**YOUR INSTRUCTIONS**
Using the data below, copy out all lines with the word "constant".

**Source data**
===
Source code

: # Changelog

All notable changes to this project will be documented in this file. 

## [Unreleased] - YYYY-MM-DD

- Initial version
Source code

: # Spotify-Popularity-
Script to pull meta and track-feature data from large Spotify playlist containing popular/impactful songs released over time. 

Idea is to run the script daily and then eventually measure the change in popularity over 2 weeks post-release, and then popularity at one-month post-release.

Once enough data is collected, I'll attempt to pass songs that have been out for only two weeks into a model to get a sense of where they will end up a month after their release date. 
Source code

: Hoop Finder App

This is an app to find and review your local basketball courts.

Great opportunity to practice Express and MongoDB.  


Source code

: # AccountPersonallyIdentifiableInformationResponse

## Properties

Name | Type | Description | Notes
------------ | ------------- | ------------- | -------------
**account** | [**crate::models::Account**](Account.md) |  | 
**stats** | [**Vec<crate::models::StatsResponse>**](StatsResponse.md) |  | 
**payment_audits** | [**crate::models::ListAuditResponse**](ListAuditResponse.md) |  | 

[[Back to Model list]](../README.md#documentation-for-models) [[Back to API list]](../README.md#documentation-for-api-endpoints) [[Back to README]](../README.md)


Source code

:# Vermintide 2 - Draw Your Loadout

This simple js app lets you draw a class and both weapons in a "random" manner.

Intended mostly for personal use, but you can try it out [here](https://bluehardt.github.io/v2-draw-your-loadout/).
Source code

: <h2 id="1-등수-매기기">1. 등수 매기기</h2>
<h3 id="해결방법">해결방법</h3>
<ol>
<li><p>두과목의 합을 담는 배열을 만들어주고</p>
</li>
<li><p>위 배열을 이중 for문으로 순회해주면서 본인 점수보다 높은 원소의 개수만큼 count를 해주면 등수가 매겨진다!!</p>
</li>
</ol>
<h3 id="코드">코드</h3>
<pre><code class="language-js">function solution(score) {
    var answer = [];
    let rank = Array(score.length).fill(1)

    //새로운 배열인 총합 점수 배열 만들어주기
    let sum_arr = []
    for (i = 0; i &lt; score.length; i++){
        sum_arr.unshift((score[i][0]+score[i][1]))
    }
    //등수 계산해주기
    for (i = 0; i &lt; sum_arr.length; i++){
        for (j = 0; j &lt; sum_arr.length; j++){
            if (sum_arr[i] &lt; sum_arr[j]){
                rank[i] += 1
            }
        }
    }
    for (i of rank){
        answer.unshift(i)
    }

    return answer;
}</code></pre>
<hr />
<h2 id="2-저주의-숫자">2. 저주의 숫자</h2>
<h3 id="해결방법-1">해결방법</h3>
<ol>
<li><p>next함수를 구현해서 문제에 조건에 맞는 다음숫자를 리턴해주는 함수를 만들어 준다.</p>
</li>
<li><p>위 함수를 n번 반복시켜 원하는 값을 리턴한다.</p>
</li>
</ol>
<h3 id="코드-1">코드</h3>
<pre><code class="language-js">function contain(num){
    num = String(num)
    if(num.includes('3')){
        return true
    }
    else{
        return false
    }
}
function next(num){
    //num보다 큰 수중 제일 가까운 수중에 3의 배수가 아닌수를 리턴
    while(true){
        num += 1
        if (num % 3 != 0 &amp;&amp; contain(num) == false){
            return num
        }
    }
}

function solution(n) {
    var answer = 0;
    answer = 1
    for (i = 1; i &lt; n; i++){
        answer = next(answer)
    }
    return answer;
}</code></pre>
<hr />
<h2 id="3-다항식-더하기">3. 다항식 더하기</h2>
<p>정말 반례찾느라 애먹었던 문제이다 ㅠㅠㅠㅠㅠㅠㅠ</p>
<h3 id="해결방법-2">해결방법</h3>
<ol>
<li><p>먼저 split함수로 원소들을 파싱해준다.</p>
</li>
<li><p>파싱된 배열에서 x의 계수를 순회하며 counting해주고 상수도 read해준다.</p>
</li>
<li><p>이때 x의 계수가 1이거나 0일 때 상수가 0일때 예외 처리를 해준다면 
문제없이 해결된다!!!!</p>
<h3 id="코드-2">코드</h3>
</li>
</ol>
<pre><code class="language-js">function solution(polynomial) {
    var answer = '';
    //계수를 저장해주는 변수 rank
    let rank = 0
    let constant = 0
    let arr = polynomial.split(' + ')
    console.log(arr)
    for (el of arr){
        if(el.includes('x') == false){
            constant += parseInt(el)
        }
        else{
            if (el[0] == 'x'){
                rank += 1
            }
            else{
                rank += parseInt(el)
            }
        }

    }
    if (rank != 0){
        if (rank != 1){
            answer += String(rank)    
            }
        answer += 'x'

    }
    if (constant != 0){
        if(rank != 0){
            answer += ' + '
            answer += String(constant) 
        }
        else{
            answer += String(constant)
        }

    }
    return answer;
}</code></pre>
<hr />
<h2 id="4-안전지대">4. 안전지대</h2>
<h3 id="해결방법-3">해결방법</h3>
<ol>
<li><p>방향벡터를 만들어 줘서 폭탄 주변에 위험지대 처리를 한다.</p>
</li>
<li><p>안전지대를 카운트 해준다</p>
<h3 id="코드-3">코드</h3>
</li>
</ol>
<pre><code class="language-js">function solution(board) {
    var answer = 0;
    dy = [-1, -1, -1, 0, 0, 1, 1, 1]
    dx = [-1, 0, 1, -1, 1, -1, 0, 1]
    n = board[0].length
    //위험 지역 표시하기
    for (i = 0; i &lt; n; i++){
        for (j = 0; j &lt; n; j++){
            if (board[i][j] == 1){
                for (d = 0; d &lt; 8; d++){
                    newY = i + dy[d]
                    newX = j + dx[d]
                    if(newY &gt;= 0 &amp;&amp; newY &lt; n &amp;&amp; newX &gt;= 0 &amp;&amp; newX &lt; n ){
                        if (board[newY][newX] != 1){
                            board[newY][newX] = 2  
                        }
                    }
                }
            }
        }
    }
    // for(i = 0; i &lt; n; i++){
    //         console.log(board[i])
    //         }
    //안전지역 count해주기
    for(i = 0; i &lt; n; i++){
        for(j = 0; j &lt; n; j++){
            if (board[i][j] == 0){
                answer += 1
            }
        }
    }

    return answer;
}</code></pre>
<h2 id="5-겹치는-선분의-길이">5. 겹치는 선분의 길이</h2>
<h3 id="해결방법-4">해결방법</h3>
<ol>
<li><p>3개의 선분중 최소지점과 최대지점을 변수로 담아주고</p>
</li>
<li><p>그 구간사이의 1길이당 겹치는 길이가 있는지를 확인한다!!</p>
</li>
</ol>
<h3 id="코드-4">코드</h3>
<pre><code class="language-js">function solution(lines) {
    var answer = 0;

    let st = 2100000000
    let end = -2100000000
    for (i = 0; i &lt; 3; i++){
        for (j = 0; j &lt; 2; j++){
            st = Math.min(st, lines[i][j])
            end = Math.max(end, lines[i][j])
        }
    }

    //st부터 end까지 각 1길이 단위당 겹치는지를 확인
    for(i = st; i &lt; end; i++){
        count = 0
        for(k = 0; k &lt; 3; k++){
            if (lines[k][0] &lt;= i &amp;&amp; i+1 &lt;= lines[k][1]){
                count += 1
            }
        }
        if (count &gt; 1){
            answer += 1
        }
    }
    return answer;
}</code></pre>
===
**TASK RESPONSE**
    let constant = 0
            constant += parseInt(el)
    if (constant != 0){
            answer += String(constant) 
            answer += String(constant)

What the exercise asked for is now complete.